The graph in Figure 3 shows us the distribution of sentiments in each tweet about laryngeal cancer in our corpus. A majority of the tweets have positive polarity. They represent positive sentiment of the user with respect to the topic. There are a lot of neutral tweets and relatively lower number of negative emotions detected in the tweet dataset. Subjectivity is represented along the y axis. The dataset has a good mix of opinions and facts and is not very factual or opinionated. 34.7% of the tweets have positive sentiment, 12.1% of tweets have negative sentiment and the rest of the tweets are neutral. Distribution of counts for each of the categories are illustrated in Figure 4.

Fig. 3
figure 3

Sentiment analysis plot of each tweet in the dataset

Fig. 4
figure 4

Counts of tweets with varied sentiments

Conclusion

Our aim in this study was to analyze the public sentiment of laryngeal cancer on twitter over the past year. Since the dataset does not exist, we scraped all tweets related to laryngeal cancer and performed natural language processing on the dataset of 733 tweets. Laryngeal cancer was referred to as Throat cancer by Twitter users. Related studies that used twitter data to perform sentiment analysis found that COVID-19 was common theme that came up when other cancers such as colorectal cancer, breast cancer, cancer surgical care were mentioned. However, we did not find this to be true four our dataset. In our study, the topics that emerged were diagnosis, HPV, treatment, early detection, social media campaigns and tweets about famous people diagnosed with the disease. Site specific terminology like glottic, supraglottic and subglottic cancers were not mentioned. The overall sentiment of the tweets were neutral which came from authors publishing scientific articles about new research and from organizations advertising their products or services in cancer care. The opinioned, polarized tweets tended to come from public, especially patients and family or fans of celebrities who had contracted the disease.

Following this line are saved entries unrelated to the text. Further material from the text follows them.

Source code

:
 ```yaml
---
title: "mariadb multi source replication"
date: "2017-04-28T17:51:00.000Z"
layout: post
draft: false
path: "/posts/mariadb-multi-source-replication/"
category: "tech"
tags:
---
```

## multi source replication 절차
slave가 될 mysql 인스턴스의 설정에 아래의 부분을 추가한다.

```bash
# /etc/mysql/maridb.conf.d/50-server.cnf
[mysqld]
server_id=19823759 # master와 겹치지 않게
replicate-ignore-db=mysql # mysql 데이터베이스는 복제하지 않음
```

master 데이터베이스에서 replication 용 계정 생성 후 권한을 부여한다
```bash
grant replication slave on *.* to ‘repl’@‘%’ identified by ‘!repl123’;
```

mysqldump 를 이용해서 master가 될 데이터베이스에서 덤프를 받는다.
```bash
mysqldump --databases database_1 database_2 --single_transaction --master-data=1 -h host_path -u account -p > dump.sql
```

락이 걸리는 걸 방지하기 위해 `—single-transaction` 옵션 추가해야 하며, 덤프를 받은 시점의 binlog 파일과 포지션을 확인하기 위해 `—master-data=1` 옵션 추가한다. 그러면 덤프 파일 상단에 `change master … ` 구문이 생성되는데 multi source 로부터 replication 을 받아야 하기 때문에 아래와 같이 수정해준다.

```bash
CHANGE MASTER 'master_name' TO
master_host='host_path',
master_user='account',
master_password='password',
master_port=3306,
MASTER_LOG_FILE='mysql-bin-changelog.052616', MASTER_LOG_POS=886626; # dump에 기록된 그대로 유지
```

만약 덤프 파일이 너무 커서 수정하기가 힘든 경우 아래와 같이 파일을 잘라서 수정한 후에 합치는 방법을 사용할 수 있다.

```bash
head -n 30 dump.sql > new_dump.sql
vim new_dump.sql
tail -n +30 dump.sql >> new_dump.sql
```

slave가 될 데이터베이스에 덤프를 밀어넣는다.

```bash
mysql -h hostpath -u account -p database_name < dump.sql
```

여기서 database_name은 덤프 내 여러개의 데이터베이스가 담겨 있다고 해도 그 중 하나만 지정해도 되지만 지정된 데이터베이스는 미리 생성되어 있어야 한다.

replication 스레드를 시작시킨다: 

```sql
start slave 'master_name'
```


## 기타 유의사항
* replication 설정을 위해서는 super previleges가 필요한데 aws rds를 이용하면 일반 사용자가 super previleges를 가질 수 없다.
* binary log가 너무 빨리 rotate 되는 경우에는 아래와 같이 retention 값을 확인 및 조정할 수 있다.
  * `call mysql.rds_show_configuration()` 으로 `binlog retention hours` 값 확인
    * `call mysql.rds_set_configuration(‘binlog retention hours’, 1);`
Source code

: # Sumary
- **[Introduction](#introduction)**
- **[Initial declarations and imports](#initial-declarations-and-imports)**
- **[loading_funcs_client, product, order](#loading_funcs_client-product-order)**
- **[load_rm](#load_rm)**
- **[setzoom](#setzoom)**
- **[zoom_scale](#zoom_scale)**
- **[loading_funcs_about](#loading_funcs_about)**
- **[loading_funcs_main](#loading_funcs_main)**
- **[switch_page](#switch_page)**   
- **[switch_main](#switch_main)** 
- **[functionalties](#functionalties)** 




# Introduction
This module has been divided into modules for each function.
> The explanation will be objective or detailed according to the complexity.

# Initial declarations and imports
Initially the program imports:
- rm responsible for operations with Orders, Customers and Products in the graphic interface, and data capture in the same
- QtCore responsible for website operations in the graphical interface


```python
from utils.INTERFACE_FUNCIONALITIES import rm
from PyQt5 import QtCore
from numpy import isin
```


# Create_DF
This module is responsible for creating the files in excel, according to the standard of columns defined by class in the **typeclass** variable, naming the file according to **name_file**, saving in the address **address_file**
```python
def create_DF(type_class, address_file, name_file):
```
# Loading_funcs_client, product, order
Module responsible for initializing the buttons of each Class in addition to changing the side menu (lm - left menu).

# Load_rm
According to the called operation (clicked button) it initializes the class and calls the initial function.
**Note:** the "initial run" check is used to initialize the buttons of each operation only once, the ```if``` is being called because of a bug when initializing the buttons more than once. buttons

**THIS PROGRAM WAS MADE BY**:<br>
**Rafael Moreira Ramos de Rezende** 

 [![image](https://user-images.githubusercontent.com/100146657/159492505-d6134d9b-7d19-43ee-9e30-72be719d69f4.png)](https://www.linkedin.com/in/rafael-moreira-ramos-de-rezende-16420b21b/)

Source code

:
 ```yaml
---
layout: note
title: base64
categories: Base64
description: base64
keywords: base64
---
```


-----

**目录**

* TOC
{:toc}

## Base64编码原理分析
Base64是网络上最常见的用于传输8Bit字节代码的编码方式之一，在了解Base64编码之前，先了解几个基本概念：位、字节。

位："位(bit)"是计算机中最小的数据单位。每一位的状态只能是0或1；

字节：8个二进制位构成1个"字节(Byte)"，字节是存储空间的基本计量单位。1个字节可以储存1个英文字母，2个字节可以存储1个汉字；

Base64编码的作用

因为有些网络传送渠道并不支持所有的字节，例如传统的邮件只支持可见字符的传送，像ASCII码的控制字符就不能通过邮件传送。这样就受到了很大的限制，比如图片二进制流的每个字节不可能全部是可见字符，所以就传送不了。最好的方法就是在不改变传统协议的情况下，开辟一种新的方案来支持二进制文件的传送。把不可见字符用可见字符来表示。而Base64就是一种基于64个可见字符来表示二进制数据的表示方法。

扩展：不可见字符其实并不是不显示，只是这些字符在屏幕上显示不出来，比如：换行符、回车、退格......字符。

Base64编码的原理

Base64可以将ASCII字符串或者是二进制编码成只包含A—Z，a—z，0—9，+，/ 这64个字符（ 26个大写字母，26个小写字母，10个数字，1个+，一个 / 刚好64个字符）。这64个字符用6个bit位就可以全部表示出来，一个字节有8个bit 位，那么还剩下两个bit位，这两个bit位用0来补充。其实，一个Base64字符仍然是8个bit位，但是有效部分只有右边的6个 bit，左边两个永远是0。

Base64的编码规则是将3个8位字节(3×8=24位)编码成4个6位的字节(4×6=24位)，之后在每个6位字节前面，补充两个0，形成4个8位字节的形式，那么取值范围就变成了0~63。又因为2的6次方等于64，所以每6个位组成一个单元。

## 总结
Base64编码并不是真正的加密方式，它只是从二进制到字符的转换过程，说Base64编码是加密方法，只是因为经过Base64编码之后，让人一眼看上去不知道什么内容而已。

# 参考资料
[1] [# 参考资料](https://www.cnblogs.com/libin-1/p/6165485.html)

This research can be extended by scraping a larger dataset from a larger timeline. User information and hashtag information can be collected and aggregated to estimate the overall purpose of the tweet such as support, education, cancer care, scientific discoveries, recovery, etc. This can provide further insight into social media discussions of laryngeal cancer on the internet. The study can be further expanded to include more social media sites other than twitter to get a larger pool of text to mine and analyze.

Limitations

There are tweets with both English and non-English characters. The words containing non-English characters were removed and analyzed. Translation of the tweets in other languages would give us better insight into the sentiment of the tweet.